Identifying fecal microbiota signatures of colorectal cancer in a Vietnamese cohort

Pham Thi Tuyet Nhung; Hang Thi Thu Le; Quang Huy Nguyen; Dao Thi Huyen; Dong Van Quyen; Le Huu Song; Tran Van Thuan; Tam Thi Thanh Tran

doi:10.3389/fmicb.2024.1388740

Identifying fecal microbiota signatures of colorectal cancer in a Vietnamese cohort

Front Microbiol. 2024 Dec 24:15:1388740. doi: 10.3389/fmicb.2024.1388740. eCollection 2024.

Authors

Pham Thi Tuyet Nhung^{1

2}, Hang Thi Thu Le³, Quang Huy Nguyen³, Dao Thi Huyen⁴, Dong Van Quyen^{3

5}, Le Huu Song^{2

4}, Tran Van Thuan¹, Tam Thi Thanh Tran³

Affiliations

¹ Hanoi Medical University, Hanoi, Vietnam.
² 108 Military Central Hospital, Hanoi, Vietnam.
³ Department of Life Sciences, University of Science and Technology of Hanoi, Vietnam Academy of Science and Technology, Hanoi, Vietnam.
⁴ Vietnamese-German Center for Medical Research (VG-CARE), Hanoi, Vietnam.
⁵ Molecular Microbiology Lab, Institute of Biotechnology (IBT), Vietnam Academy of Science and Technology (VAST), Hanoi, Vietnam.

Abstract

Background: Colorectal cancer (CRC) is among the top three causes of global cancer mortality. In Vietnam, CRC is the third leading cause of death in women and the fourth cause of cancer mortality in men. A large number of metagenomic studies have reported the relationship between altered composition and function of the gut microbiota with CRC, but this relationship in low- and middle-income countries including Vietnam (with an estimated population of 100.3 million people in 2023, ranking 16th largest country by population in the world) is not well-explored.

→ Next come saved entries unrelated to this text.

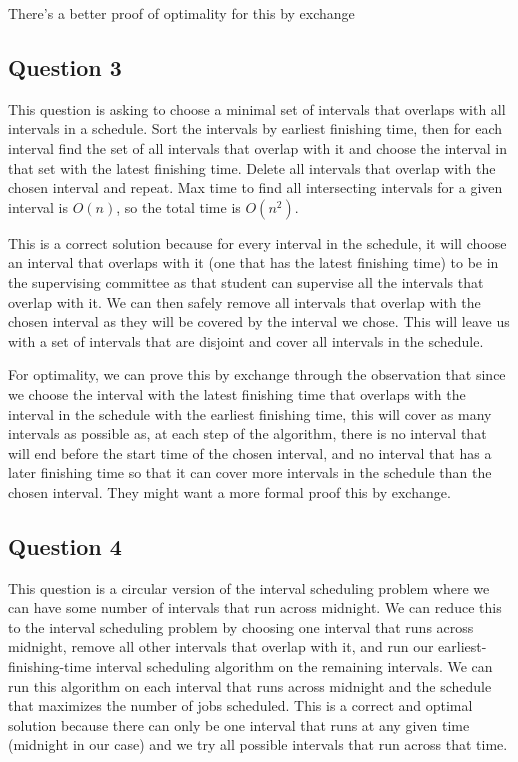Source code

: \documentclass[11pt]{article}
\begin{document}
\* There's a better proof of optimality for this by exchange \*

\subsection{Question 3}

This question is asking to choose a minimal set of intervals that overlaps with all intervals in a schedule. Sort the intervals by earliest finishing time, then for each interval find the set of all intervals that overlap with it and choose the interval in that set with the latest finishing time. Delete all intervals that overlap with the chosen interval and repeat. Max time to find all intersecting intervals for a given interval is $O(n)$, so the total time is $O(n^2)$.

This is a correct solution because for every interval in the schedule, it will choose an interval that overlaps with it (one that has the latest finishing time) to be in the supervising committee as that student can supervise all the intervals that overlap with it. We can then safely remove all intervals that overlap with the chosen interval as they will be covered by the interval we chose. This will leave us with a set of intervals that are disjoint and cover all intervals in the schedule.

For optimality, we can prove this by exchange through the observation that since we choose the interval with the latest finishing time that overlaps with the interval in the schedule with the earliest finishing time, this will cover as many intervals as possible as, at each step of the algorithm, there is no interval that will end before the start time of the chosen interval, and no interval that has a later finishing time so that it can cover more intervals in the schedule than the chosen interval. They might want a more formal proof this by exchange.

\subsection{Question 4}

This question is a circular version of the interval scheduling problem where we can have some number of intervals that run across midnight. We can reduce this to the interval scheduling problem by choosing one interval that runs across midnight, remove all other intervals that overlap with it, and run our earliest-finishing-time interval scheduling algorithm on the remaining intervals. We can run this algorithm on each interval that runs across midnight and the schedule that maximizes the number of jobs scheduled. This is a correct and optimal solution because there can only be one interval that runs at any given time (midnight in our case) and we try all possible intervals that run across that time.
\end{document}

Methods: We collected clinical data and fecal samples from 43 CRC patients and 44 healthy control subjects. The total community DNA of microorganisms was extracted from the fecal samples and analyzed for microbiota composition using Illumina MiSeq amplicon sequencing targeting the V3-V4 region of the 16S rRNA gene.

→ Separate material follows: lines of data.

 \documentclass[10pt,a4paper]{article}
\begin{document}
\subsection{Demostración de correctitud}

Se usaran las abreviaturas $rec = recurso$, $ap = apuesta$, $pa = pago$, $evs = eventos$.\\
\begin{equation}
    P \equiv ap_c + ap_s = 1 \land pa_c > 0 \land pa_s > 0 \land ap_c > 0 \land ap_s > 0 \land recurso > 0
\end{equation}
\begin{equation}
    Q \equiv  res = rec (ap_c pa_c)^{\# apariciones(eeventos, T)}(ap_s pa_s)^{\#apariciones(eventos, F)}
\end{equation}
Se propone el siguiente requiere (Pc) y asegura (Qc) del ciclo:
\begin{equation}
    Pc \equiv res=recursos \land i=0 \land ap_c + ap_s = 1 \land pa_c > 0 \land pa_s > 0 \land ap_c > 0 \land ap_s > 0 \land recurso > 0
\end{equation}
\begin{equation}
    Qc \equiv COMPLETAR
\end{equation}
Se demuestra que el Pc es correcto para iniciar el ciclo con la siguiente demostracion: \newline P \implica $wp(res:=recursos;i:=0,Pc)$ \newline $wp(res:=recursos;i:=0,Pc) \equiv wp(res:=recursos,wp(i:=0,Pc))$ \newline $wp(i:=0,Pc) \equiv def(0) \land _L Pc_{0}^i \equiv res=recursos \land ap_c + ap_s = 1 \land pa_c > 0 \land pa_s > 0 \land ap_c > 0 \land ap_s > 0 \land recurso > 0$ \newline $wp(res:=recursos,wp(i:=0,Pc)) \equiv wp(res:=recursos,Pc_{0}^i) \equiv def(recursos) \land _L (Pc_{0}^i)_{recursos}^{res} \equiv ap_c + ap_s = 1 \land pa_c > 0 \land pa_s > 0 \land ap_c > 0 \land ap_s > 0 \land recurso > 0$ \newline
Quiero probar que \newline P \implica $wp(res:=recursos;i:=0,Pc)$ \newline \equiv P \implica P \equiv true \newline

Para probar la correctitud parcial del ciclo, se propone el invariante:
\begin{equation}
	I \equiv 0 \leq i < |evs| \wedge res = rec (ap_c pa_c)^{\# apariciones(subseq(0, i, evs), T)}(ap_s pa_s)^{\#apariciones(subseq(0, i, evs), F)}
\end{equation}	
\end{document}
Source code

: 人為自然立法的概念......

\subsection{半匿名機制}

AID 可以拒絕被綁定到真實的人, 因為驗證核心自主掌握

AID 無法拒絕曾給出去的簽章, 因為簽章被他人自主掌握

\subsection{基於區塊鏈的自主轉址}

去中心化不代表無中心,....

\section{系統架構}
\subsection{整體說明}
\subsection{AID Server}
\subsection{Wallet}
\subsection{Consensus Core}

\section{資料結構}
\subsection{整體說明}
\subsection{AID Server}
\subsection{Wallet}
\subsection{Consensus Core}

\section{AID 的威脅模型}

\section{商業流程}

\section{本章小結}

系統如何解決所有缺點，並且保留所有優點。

Results: We identified a significant difference in the overall fecal microbiota composition between CRC patients and healthy controls, and we detected several CRC-associated microbial signatures in fecal samples of Vietnamese patients with CRC, which overlapped with signatures from other countries and meta-analyses. Although patients with (n = 8) and without (n = 35) type 2 diabetes (T2D) exhibited distinct gut microbiota composition compared to healthy controls, increased relative abundances of putatively pathogenic species including Parvimonas micra, Peptostreptococcus stomatis, and Prevotella intermedia were consistent biomarkers for CRC. In contrast, several health-associated species were significantly depleted in CRC patients such as Lactobacillus johnsonii and Bifidobacterium longum in CRC/non-T2D patients, Ruminococcus species, Bacteroides uniformis, and Phascolarctobacterium faecium in CRC/T2D patients, and Butyricicoccus pullicaecorum in both CRC groups combined.

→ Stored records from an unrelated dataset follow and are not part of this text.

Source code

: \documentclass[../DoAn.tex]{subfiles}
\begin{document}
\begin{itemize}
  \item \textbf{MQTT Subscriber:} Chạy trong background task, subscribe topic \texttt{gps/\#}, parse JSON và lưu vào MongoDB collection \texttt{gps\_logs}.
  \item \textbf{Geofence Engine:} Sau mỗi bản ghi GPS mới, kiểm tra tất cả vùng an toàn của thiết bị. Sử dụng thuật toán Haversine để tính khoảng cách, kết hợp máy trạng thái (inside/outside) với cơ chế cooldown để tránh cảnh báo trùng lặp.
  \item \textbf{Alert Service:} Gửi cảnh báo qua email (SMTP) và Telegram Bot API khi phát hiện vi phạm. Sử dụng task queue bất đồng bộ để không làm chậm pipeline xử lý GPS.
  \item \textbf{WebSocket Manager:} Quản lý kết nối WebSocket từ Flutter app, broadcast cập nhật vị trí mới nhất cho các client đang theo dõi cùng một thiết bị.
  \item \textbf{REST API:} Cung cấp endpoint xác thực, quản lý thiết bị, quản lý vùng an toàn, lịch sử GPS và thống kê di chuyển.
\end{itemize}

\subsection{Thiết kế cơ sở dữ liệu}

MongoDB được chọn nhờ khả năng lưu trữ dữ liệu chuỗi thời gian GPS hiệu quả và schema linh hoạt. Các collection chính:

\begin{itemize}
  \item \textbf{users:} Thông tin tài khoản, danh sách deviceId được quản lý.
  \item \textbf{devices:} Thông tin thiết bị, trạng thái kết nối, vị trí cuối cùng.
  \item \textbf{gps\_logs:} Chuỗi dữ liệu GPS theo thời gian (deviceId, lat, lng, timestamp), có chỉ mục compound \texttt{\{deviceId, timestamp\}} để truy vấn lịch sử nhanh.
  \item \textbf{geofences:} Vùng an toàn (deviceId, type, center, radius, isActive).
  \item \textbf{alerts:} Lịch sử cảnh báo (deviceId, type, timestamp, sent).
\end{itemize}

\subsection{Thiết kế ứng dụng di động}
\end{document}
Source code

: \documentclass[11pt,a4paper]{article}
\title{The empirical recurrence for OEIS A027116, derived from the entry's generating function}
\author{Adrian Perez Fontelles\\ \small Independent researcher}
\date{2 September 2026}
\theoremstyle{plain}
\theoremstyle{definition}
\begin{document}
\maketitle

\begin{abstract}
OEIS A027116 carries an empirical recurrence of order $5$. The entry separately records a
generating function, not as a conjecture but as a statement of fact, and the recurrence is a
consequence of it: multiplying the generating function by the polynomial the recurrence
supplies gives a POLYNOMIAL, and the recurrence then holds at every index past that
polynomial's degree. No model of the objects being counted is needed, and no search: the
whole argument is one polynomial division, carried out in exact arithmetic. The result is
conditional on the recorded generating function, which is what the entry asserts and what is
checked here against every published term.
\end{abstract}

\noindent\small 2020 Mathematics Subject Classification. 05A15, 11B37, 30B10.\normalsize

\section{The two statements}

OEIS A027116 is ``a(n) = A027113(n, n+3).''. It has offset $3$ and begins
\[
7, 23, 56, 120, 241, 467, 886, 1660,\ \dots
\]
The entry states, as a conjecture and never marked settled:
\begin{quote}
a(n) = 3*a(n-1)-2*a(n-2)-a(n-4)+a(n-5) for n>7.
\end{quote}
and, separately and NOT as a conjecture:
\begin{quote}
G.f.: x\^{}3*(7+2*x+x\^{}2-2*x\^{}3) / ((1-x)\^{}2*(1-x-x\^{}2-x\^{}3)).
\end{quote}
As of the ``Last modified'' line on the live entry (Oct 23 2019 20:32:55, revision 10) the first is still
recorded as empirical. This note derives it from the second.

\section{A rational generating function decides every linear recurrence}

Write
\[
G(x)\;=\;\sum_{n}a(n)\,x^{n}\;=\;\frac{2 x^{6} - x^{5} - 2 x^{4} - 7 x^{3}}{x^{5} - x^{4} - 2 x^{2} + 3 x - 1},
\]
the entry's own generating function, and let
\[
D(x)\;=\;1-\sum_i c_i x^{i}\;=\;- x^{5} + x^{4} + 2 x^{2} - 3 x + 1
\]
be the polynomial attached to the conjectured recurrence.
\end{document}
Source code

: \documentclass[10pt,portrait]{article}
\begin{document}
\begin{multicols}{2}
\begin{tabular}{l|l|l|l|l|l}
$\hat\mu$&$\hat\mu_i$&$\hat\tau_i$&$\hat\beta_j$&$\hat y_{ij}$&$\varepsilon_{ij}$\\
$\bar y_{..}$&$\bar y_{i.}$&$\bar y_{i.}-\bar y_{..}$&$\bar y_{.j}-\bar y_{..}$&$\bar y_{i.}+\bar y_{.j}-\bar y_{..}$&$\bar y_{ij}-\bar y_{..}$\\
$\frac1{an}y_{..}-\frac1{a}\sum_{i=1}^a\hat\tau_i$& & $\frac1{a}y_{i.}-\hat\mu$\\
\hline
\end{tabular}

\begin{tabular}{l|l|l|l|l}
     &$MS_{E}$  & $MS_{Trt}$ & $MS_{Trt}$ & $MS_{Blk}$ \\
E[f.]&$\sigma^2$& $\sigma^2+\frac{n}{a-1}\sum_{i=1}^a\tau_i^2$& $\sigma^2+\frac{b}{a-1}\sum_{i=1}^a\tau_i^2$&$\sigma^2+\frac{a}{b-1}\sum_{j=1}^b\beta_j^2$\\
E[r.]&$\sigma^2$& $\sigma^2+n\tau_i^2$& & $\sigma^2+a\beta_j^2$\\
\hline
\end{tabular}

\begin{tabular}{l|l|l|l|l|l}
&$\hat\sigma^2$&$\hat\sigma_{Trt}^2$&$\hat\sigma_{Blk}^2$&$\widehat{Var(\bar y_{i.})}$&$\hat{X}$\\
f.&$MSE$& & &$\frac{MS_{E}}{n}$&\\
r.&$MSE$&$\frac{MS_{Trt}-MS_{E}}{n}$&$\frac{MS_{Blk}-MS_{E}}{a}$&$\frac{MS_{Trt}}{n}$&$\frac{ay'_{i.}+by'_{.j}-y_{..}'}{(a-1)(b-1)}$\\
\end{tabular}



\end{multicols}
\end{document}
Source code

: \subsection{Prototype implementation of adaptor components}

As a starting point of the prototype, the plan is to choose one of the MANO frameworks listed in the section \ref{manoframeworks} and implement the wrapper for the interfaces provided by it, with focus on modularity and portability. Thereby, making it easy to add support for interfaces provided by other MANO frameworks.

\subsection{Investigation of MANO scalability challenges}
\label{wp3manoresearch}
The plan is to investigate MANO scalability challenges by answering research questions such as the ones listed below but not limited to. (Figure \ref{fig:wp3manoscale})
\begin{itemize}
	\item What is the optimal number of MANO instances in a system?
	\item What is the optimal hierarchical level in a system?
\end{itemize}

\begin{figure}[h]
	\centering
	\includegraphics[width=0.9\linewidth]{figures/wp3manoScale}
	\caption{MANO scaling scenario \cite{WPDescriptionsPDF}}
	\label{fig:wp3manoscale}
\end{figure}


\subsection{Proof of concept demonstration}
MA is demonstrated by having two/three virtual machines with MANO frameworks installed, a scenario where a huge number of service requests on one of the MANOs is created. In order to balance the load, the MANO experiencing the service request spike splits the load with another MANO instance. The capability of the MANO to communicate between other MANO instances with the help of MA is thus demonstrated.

Conclusion: Our findings confirm alterations in gut microbiota composition in CRC in a pilot Vietnamese cohort and highlight several gut microbial taxa that may have inhibitory or driver roles in CRC. This and future studies will enable the development of cancer diagnostics and treatment strategies for CRC in Vietnam, with a focus on targeting the microbiota.

Keywords: 16S rRNA amplicon sequencing; Vietnamese patients; cancer signatures; colorectal cancer; fecal microbiota.

Grants and funding

The author(s) declare financial support was received for the research, authorship, and/or publication of this article. This research was funded by Vietnam National Foundation for Science and Technology Development (NAFOSTED) under grant number 108.04-2021.22. This study was supported by the 108 Military Central Hospital, the Vietnamese-German Center for Medical Research (VG-CARE), and the University of Science and Technology of Hanoi.